PROBLEM STATEMENT:
For this exercise, reproduce the entries below exactly, but only from the line containing "in measuring rainfall" through the line containing "replication of data", both included.

Start of RECORDED DATA

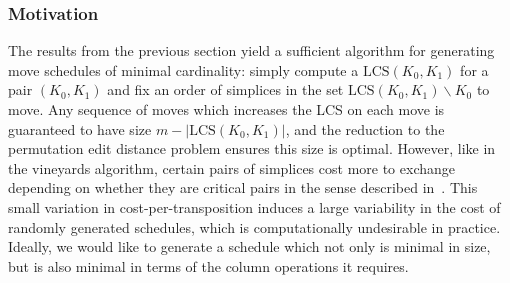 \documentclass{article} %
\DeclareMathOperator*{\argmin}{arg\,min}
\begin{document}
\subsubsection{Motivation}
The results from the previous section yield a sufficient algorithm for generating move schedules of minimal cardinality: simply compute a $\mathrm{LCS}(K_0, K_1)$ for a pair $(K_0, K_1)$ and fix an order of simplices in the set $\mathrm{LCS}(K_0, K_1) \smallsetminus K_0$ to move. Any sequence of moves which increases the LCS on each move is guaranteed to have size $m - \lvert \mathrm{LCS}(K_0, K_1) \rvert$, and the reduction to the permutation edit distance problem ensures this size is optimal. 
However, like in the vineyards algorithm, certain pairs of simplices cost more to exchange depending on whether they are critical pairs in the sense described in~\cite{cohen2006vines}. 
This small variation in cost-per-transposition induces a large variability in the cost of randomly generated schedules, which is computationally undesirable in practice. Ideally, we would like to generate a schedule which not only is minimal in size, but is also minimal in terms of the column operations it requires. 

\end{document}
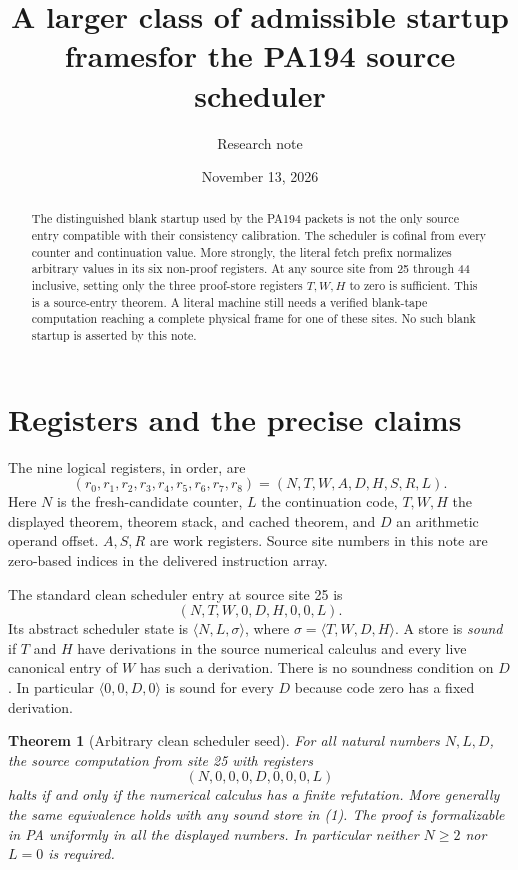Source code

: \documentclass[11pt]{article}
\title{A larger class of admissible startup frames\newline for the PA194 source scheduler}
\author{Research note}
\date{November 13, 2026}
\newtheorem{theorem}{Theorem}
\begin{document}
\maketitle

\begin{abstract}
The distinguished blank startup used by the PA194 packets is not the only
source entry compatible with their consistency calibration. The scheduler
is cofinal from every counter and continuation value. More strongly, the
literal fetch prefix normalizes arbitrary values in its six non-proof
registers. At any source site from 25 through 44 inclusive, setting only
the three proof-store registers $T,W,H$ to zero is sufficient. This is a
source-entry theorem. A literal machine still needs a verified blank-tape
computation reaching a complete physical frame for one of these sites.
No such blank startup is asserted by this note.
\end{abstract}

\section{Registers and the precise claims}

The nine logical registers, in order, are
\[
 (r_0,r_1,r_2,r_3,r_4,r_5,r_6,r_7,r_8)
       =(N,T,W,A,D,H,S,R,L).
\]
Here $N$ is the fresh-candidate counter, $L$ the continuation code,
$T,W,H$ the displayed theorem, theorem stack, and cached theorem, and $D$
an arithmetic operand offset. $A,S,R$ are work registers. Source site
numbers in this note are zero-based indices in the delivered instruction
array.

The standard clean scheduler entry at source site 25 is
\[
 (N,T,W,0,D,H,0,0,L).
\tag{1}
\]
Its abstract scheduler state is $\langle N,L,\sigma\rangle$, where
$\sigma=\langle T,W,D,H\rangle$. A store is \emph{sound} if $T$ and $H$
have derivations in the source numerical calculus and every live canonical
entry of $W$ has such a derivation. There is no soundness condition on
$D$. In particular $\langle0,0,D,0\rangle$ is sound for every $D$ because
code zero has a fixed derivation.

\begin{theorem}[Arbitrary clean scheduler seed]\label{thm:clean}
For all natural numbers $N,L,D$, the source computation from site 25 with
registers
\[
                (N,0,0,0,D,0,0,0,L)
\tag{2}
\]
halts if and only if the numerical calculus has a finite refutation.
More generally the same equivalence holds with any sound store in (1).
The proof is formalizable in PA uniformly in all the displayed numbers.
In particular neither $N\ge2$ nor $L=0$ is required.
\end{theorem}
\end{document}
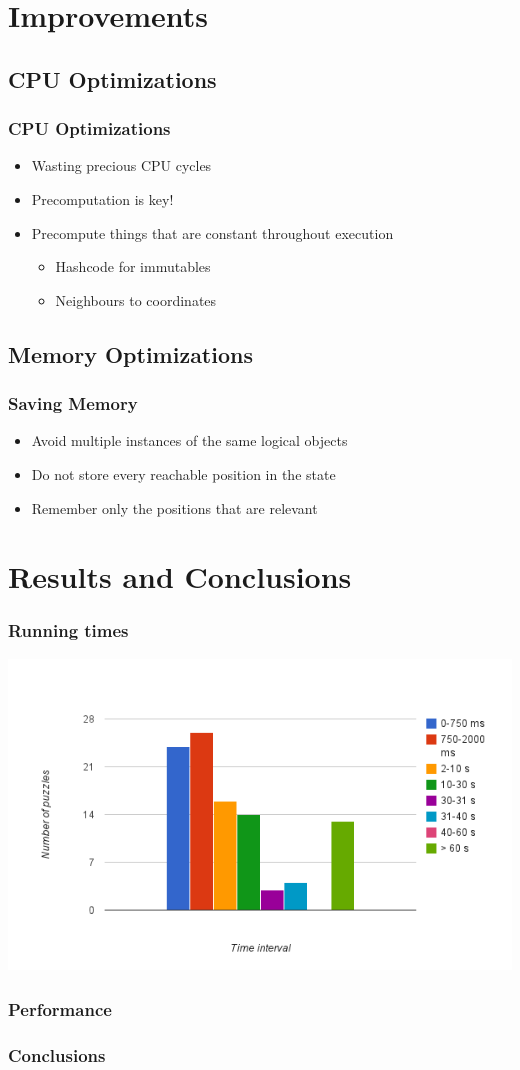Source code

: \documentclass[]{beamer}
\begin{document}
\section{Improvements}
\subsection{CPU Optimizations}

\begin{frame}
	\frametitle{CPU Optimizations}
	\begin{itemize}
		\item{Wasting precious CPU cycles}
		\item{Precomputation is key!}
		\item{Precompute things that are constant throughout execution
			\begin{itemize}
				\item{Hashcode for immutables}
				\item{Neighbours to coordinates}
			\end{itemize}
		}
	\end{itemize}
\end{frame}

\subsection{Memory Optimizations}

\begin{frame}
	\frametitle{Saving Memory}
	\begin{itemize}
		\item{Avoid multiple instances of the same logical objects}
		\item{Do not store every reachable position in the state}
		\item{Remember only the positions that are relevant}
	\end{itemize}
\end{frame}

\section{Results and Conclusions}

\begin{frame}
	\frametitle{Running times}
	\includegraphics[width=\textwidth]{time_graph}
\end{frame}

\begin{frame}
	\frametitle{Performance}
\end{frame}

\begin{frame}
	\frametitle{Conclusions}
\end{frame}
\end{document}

End of RECORDED DATA
Start of RECORDED DATA

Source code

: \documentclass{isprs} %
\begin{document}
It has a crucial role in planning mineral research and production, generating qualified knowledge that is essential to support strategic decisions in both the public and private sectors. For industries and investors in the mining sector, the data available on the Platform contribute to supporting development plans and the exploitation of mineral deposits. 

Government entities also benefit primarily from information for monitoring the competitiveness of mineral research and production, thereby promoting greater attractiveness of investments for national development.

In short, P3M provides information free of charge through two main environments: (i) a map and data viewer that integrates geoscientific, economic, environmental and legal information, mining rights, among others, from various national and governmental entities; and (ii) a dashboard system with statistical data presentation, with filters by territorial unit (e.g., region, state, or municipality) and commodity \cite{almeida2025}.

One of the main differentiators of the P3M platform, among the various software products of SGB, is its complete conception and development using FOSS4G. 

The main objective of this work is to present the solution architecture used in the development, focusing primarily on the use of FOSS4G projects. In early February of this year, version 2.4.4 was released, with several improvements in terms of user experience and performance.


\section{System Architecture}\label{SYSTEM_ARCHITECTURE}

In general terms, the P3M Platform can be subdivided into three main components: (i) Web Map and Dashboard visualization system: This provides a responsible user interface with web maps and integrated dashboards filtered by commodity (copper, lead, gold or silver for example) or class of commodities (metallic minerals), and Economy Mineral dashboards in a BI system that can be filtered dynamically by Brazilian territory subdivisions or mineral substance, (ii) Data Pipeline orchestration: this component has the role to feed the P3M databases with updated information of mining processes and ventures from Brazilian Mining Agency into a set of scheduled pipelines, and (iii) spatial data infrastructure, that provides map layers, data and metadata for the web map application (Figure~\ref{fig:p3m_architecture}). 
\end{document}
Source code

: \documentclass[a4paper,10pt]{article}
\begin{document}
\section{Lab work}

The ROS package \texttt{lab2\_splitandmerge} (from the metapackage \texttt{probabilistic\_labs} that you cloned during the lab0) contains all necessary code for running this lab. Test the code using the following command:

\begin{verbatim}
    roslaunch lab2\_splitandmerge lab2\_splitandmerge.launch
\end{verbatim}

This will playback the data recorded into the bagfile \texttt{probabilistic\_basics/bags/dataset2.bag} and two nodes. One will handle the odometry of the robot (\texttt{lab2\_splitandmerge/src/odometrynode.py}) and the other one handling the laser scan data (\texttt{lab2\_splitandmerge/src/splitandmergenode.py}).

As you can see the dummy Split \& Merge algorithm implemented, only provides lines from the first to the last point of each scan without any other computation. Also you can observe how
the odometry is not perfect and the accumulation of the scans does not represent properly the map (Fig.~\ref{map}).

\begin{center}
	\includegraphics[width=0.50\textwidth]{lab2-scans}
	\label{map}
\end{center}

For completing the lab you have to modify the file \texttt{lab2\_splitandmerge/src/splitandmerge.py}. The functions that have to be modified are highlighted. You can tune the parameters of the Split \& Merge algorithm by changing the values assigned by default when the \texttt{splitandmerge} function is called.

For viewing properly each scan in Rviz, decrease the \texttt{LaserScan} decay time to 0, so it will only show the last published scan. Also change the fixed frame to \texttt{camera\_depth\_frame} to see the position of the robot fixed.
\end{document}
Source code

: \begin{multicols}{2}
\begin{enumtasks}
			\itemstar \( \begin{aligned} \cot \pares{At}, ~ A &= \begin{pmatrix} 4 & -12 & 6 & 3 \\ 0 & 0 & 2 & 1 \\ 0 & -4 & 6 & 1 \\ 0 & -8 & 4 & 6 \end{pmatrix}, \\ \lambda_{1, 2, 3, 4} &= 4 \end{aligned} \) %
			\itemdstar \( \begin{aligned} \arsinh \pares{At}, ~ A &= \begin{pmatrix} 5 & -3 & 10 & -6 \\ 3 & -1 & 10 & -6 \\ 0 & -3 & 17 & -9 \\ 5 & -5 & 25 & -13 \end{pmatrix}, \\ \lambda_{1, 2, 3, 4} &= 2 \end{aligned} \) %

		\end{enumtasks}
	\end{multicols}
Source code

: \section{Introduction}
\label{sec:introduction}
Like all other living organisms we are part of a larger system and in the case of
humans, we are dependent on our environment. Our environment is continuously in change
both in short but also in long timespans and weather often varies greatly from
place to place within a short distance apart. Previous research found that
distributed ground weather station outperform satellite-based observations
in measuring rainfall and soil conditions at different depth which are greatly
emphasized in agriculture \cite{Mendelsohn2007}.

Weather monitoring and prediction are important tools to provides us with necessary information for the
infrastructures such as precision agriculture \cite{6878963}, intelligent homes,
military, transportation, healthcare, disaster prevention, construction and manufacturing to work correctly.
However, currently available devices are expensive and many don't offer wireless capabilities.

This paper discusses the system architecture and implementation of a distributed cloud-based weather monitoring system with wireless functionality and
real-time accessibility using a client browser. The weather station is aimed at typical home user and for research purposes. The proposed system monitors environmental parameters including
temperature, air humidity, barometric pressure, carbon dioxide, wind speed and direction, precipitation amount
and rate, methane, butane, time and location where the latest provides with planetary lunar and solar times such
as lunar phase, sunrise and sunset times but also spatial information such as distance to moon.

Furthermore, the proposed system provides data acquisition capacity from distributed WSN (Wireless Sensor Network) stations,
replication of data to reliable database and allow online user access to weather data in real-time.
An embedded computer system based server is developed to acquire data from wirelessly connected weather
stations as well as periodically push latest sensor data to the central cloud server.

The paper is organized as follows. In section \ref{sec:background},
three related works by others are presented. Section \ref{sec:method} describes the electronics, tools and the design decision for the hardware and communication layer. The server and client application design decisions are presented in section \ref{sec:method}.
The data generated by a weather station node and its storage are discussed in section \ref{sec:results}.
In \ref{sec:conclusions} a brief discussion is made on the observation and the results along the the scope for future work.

End of RECORDED DATA

RESPONSE:
in measuring rainfall and soil conditions at different depth which are greatly
emphasized in agriculture \cite{Mendelsohn2007}.

Weather monitoring and prediction are important tools to provides us with necessary information for the
infrastructures such as precision agriculture \cite{6878963}, intelligent homes,
military, transportation, healthcare, disaster prevention, construction and manufacturing to work correctly.
However, currently available devices are expensive and many don't offer wireless capabilities.

This paper discusses the system architecture and implementation of a distributed cloud-based weather monitoring system with wireless functionality and
real-time accessibility using a client browser. The weather station is aimed at typical home user and for research purposes. The proposed system monitors environmental parameters including
temperature, air humidity, barometric pressure, carbon dioxide, wind speed and direction, precipitation amount
and rate, methane, butane, time and location where the latest provides with planetary lunar and solar times such
as lunar phase, sunrise and sunset times but also spatial information such as distance to moon.

Furthermore, the proposed system provides data acquisition capacity from distributed WSN (Wireless Sensor Network) stations,
replication of data to reliable database and allow online user access to weather data in real-time.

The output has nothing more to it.